Today, nearly the end of May, the game changes: I just got my new plates from the DMV! The car won't be in my full possession until later this summer, but the paperwork is nearly done. I am also reading Are You My Mother? and When Women Were Birds, which means that I am finally back to books, after a long and sometimes confounding hiatus from both reading and writing. Now I can exhale and turn to prepping for my artist talk on Saturday, here.

Tuesday, May 28, 2013

Cinderella was never so happy

I am exhausted from another fantastic trip to the Met to visit with conservators of Japanese and Chinese paintings. Always so much to learn, and in an absolutely gorgeous and well-planned lab. I got to see lots and lots of silk and paper, and to talk with people who understand what I am up to, and to swap ideas. I was over the moon because I was able to bring my hanji shoe on its first field trip! Yesterday I made the little blue/purple basket out of its offcuts (the colors come from Morgan hanji made during my last Cleveland trip). I'll parade the shoe again this Saturday when I give a 6:30pm talk at the Manhattan Graphics Center. If you can't make it, see the shoe from beginning to end here! And, yes, it's meant to be solo. Making a pair of identical shoes would kill me.

Sunday, May 26, 2013

Long time coming

It shouldn't have taken almost a year but it did, because it went untouched most of the time. Not perfect, but I learned a lot. Too tight for my foot but I can slip it on. Wohoo!

Thursday, May 23, 2013

Off - on - off

This one I love because I had envisioned it in a different orientation when I first made the bark lace and even when I placed it between the wet sheets of paper. But it all came together when I realized I had it all wrong. I wish that I could hibernate during some of my quiet slots of time, when I don't have to travel, as if that would recharge me more than 100%, in hopes that when I overexert myself, I'd have more than 100% to draw from. But that's not how it works.

I did, though, force myself to go to bed early and stay there for 12 hours last night so I would be in good shape to talk to Frank's history of anime and comics class at Lander University via Skype. We had some technical troubleshooting to do at first, but overall it went well. It's much easier to pull art, comics, and books a couple days before, take them to another room, hold them up to a webcam, and then put them away right after the talk. And they got to see my entire Bedhead series! A nice change from the usual antics to get myself and a suitcaseful of samples on a train, bus, train, car, or street to share. Now I can relax and enjoy the thunderstorms.

Tuesday, May 21, 2013

Slow down, catch up, repeat

I had too much fun with this new bedhead series. This weekend, I was finally able to see my regular hairdresser, and she was mortified by what I had done to myself in Seattle and Portland. I learned a lot of lessons after getting two haircuts that were not right at all for my hair (unruly wavy like mine is hard to cut), like the consequences of acting impulsively on a bad hair day. She wasn't able to completely repair the damage; it will be a two-step process. Hopefully by the time I get to Cleveland, it will be sorted out. I don't even want to think about finding someone there to cut my hair, and panic when I think of being in Ohio when my best photographer is in NYC, best hairdresser in Jersey, and best dentist in Chicago.

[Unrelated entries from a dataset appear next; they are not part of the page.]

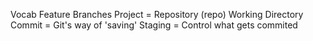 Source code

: Vocab
Feature Branches
Project = Repository (repo)
Working Directory
Commit = Git's way of 'saving'
Staging = Control what gets commited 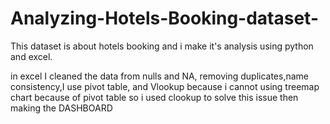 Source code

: # Analyzing-Hotels-Booking-dataset-
This dataset  is about hotels booking and i make it's analysis using python and excel.

in excel I cleaned the data from nulls and NA, removing duplicates,name consistency,I use pivot table, and Vlookup because i cannot using treemap chart because of pivot table so i used clookup to solve this issue then making the DASHBOARD  
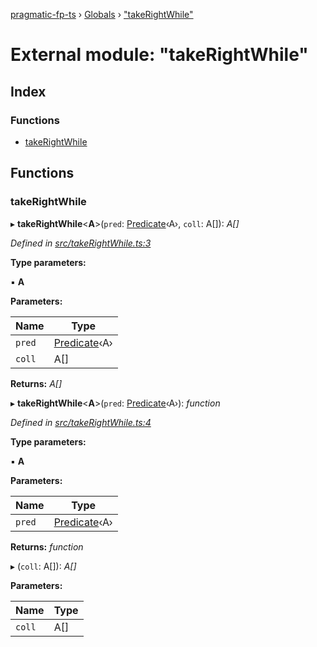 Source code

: [pragmatic-fp-ts](../README.md) › [Globals](../globals.md) › ["takeRightWhile"](_takerightwhile_.md)

# External module: "takeRightWhile"

## Index

### Functions

* [takeRightWhile](_takerightwhile_.md#takerightwhile)

## Functions

###  takeRightWhile

▸ **takeRightWhile**<**A**>(`pred`: [Predicate](_types_.md#predicate)‹A›, `coll`: A[]): *A[]*

*Defined in [src/takeRightWhile.ts:3](https://github.com/hermann-p/pragmatic-fp-ts/blob/ce213e6/src/takeRightWhile.ts#L3)*

**Type parameters:**

▪ **A**

**Parameters:**

Name | Type |
------ | ------ |
`pred` | [Predicate](_types_.md#predicate)‹A› |
`coll` | A[] |

**Returns:** *A[]*

▸ **takeRightWhile**<**A**>(`pred`: [Predicate](_types_.md#predicate)‹A›): *function*

*Defined in [src/takeRightWhile.ts:4](https://github.com/hermann-p/pragmatic-fp-ts/blob/ce213e6/src/takeRightWhile.ts#L4)*

**Type parameters:**

▪ **A**

**Parameters:**

Name | Type |
------ | ------ |
`pred` | [Predicate](_types_.md#predicate)‹A› |

**Returns:** *function*

▸ (`coll`: A[]): *A[]*

**Parameters:**

Name | Type |
------ | ------ |
`coll` | A[] |
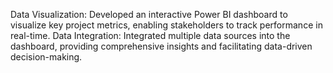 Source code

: Data Visualization: Developed an interactive Power BI dashboard to visualize key project metrics, enabling stakeholders to track performance in real-time.
Data Integration: Integrated multiple data sources into the dashboard, providing comprehensive insights and facilitating data-driven decision-making.
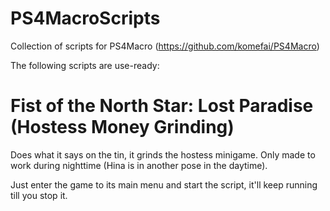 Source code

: # PS4MacroScripts
Collection of scripts for PS4Macro
(https://github.com/komefai/PS4Macro)

The following scripts are use-ready:

# Fist of the North Star: Lost Paradise (Hostess Money Grinding)

Does what it says on the tin, it grinds the hostess minigame.
Only made to work during nighttime (Hina is in another pose in the daytime).

Just enter the game to its main menu and start the script, it'll keep running till you stop it.
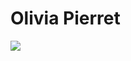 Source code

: # Olivia Pierret
<a href="https://seekvectorlogo.com/university-of-notre-dame-vector-logo-svg/" target="_blank"><img src="https://seekvectorlogo.com/wp-content/uploads/2019/08/university-of-notre-dame-vector-logo.png" /></a>

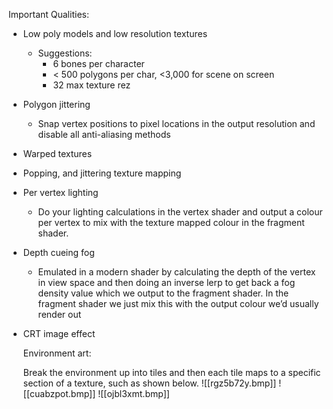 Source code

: Important Qualities:
-   Low poly models and low resolution textures
	- Suggestions:
		- 6 bones per character
		- < 500 polygons per char, <3,000 for scene on screen
		- 32 max texture rez
-   Polygon jittering
	- Snap vertex positions to pixel locations in the output resolution and disable all anti-aliasing methods
-   Warped textures
-   Popping, and jittering texture mapping
-   Per vertex lighting
	- Do your lighting calculations in the vertex shader and output a colour per vertex to mix with the texture mapped colour in the fragment shader.
-   Depth cueing fog
	- Emulated in a modern shader by calculating the depth of the vertex in view space and then doing an inverse lerp to get back a fog density value which we output to the fragment shader. In the fragment shader we just mix this with the output colour we’d usually render out
- CRT image effect
  
  Environment art:

  Break the environment up into tiles and then each tile maps to a specific section of a texture, such as shown below.
  ![[rgz5b72y.bmp]]
  ![[cuabzpot.bmp]]
  ![[ojbl3xmt.bmp]] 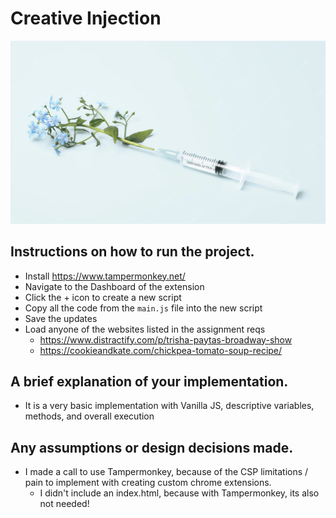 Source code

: # Creative Injection 
![image info](./creative-injection.png)

## Instructions on how to run the project. 
* Install https://www.tampermonkey.net/
* Navigate to the Dashboard of the extension
* Click the + icon to create a new script
* Copy all the code from the `main.js` file into the new script
* Save the updates
* Load anyone of the websites listed in the assignment reqs
  * https://www.distractify.com/p/trisha-paytas-broadway-show
  * https://cookieandkate.com/chickpea-tomato-soup-recipe/
## A brief explanation of your implementation. 
* It is a very basic implementation with Vanilla JS, descriptive variables, methods, and overall execution
## Any assumptions or design decisions made. 
* I made a call to use Tampermonkey, because of the CSP limitations / pain to implement with creating custom chrome extensions. 
  * I didn't include an index.html, because with Tampermonkey, its also not needed! 
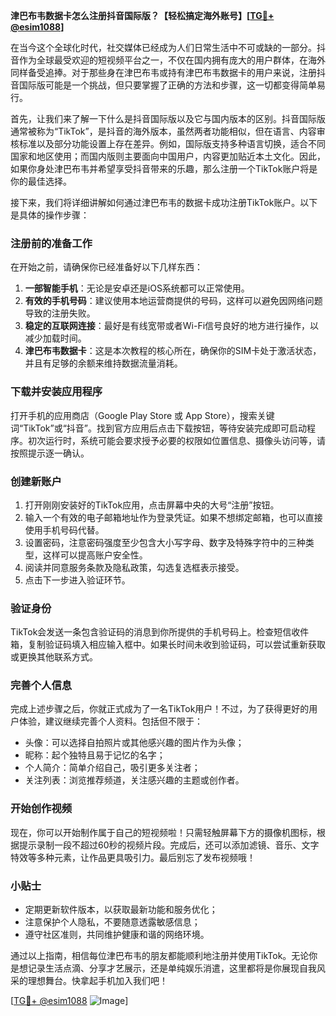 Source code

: **津巴布韦数据卡怎么注册抖音国际版？【轻松搞定海外账号】[[TG💪+ @esim1088](https://t.me/s/esim1088)]**

在当今这个全球化时代，社交媒体已经成为人们日常生活中不可或缺的一部分。抖音作为全球最受欢迎的短视频平台之一，不仅在国内拥有庞大的用户群体，在海外同样备受追捧。对于那些身在津巴布韦或持有津巴布韦数据卡的用户来说，注册抖音国际版可能是一个挑战，但只要掌握了正确的方法和步骤，这一切都变得简单易行。

首先，让我们来了解一下什么是抖音国际版以及它与国内版本的区别。抖音国际版通常被称为“TikTok”，是抖音的海外版本，虽然两者功能相似，但在语言、内容审核标准以及部分功能设置上存在差异。例如，国际版支持多种语言切换，适合不同国家和地区使用；而国内版则主要面向中国用户，内容更加贴近本土文化。因此，如果你身处津巴布韦并希望享受抖音带来的乐趣，那么注册一个TikTok账户将是你的最佳选择。

接下来，我们将详细讲解如何通过津巴布韦的数据卡成功注册TikTok账户。以下是具体的操作步骤：

### 注册前的准备工作

在开始之前，请确保你已经准备好以下几样东西：
1. **一部智能手机**：无论是安卓还是iOS系统都可以正常使用。
2. **有效的手机号码**：建议使用本地运营商提供的号码，这样可以避免因网络问题导致的注册失败。
3. **稳定的互联网连接**：最好是有线宽带或者Wi-Fi信号良好的地方进行操作，以减少加载时间。
4. **津巴布韦数据卡**：这是本次教程的核心所在，确保你的SIM卡处于激活状态，并且有足够的余额来维持数据流量消耗。

### 下载并安装应用程序

打开手机的应用商店（Google Play Store 或 App Store），搜索关键词“TikTok”或“抖音”。找到官方应用后点击下载按钮，等待安装完成即可启动程序。初次运行时，系统可能会要求授予必要的权限如位置信息、摄像头访问等，请按照提示逐一确认。

### 创建新账户

1. 打开刚刚安装好的TikTok应用，点击屏幕中央的大号“注册”按钮。
2. 输入一个有效的电子邮箱地址作为登录凭证。如果不想绑定邮箱，也可以直接使用手机号码代替。
3. 设置密码，注意密码强度至少包含大小写字母、数字及特殊字符中的三种类型，这样可以提高账户安全性。
4. 阅读并同意服务条款及隐私政策，勾选复选框表示接受。
5. 点击下一步进入验证环节。

### 验证身份

TikTok会发送一条包含验证码的消息到你所提供的手机号码上。检查短信收件箱，复制验证码填入相应输入框中。如果长时间未收到验证码，可以尝试重新获取或更换其他联系方式。

### 完善个人信息

完成上述步骤之后，你就正式成为了一名TikTok用户！不过，为了获得更好的用户体验，建议继续完善个人资料。包括但不限于：
- 头像：可以选择自拍照片或其他感兴趣的图片作为头像；
- 昵称：起个独特且易于记忆的名字；
- 个人简介：简单介绍自己，吸引更多关注者；
- 关注列表：浏览推荐频道，关注感兴趣的主题或创作者。

### 开始创作视频

现在，你可以开始制作属于自己的短视频啦！只需轻触屏幕下方的摄像机图标，根据提示录制一段不超过60秒的视频片段。完成后，还可以添加滤镜、音乐、文字特效等多种元素，让作品更具吸引力。最后别忘了发布视频哦！

### 小贴士

- 定期更新软件版本，以获取最新功能和服务优化；
- 注意保护个人隐私，不要随意透露敏感信息；
- 遵守社区准则，共同维护健康和谐的网络环境。

通过以上指南，相信每位津巴布韦的朋友都能顺利地注册并使用TikTok。无论你是想记录生活点滴、分享才艺展示，还是单纯娱乐消遣，这里都将是你展现自我风采的理想舞台。快拿起手机加入我们吧！

[[TG💪+ @esim1088](https://t.me/s/esim1088) ![Image](https://i.postimg.cc/4NQfJmqS/Snipaste-2025-05-13-00-14-12.png)]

Flickr has completely imploded but I still managed to upload pictures from my Cleveland trip, here!

Friday, May 17, 2013

Outrageous riches

Oh, my. I had no idea what treasures were in store for me when I went to meet a textile conservator at the Met who specializes in Korean hemp and ramie.
I brought samples of my own, hanji and barks and the like. But I was so amazed by what she had done in her fieldwork that spans almost 10 years. She knows a hemp farmer in Korea who is trying to develop a market for hemp paper (you can see that below, both printed and not, to the left of the woven piece of fabric).
The stiff sample in the lower corner smells strong, starched with soybeans. This kind of material used to be widely prevalent in Korea but has fallen to near oblivion because it is so labor intensive and expensive. Of course it is women's work.
There was so much to talk about, so many notes to compare, overlaps and divergence in research, all in a small office where I sat next to lots of pins and needles. It amazes me how people do this conservation work full time but are also so devoted to their own research.
Straight: Korean ramie before removing the epidermis. Wound in a circle: Japanese hemp samples. She asked me how I make a living and I said I don't, really, in a way that makes sense to 'normal' folks. I used to think in my 20s that there had to be another way to make a living as an artist that was not 1. selling art through gallery representation or 2. teaching. Now I realize that, aside from the 0.001% of artists who can make a living solely off of making their art, there are only two ways to stay afloat: 1. working a job that is other than making your art or 2. having a patron (or more). Her concern was that if I go in direction #1, that I will not be able to keep my passion at the forefront of my life, and that she might call me in a few years and I'd say, "Oh, I don't do that [hanji stuff] anymore."
But I had a good back and forth with Tam yesterday and she seems to think I'll keep it front and center. I hope so. It's an uphill climb but isn't everything, at least everything that matters? Then I came home and was thrilled to get even more beautiful samples in the mail, this time from Susan Byrd. Four shifu samples, by her and by a master. Her book will be published this year by my publisher and I can't wait! This was the perfect way to start my work weekend, inspired.

Wednesday, May 15, 2013

Practiced silliness

I'm going to do a Skype talk to a class about my comics next week so I've been slowly pulling things out of archives and laughing at myself. I also got a chance to sit down and work on my bark lace in laminated colored sheets from playing at the Morgan vats, as well as other bits of paper and experiments. It's outrageously wonderful to get lost in a mess of paper and bark after sorting through the regular stresses of non-studio life, even if it's only a moment between tasks.

Monday, May 13, 2013

The newest hanji video

I've been slow in getting this video done, though it's less than two minutes. Editing and compression and uploading and announcing always take much, much longer than I'd like, but what I do like is that Mason from the Morgan was able to stand on a table to get a different perspective of the process of forming sheets of hanji. If you want to watch the same video on Vimeo, click here.

Surprise honor

Jolted back to work life by the news today that Hanji Unfurled was given an honorable mention in the reference category of the Eric Hoffer Book Award! The US Review of Books published a nice blurb, which was gratifying. It always seems like a miracle to me when someone reads my book, understands what I wrote, and can summarize it intelligently. A welcome miracle for which I am Very Grateful.

Sunday, May 12, 2013


I have been in hiding since my return from Cleveland, taking a breather. I have spent a lot of time at the Met. So much that I was on the steps with one friend and saw another climbing the stairs but let her go without flagging her down. I have spent time with lots of conservators lately, book and paper and textile, and it has been WONDERFUL. Though there are huge differences in what I do and what they do, there are also lovely overlaps, like how okay it is to be particular about tools, and particular about details.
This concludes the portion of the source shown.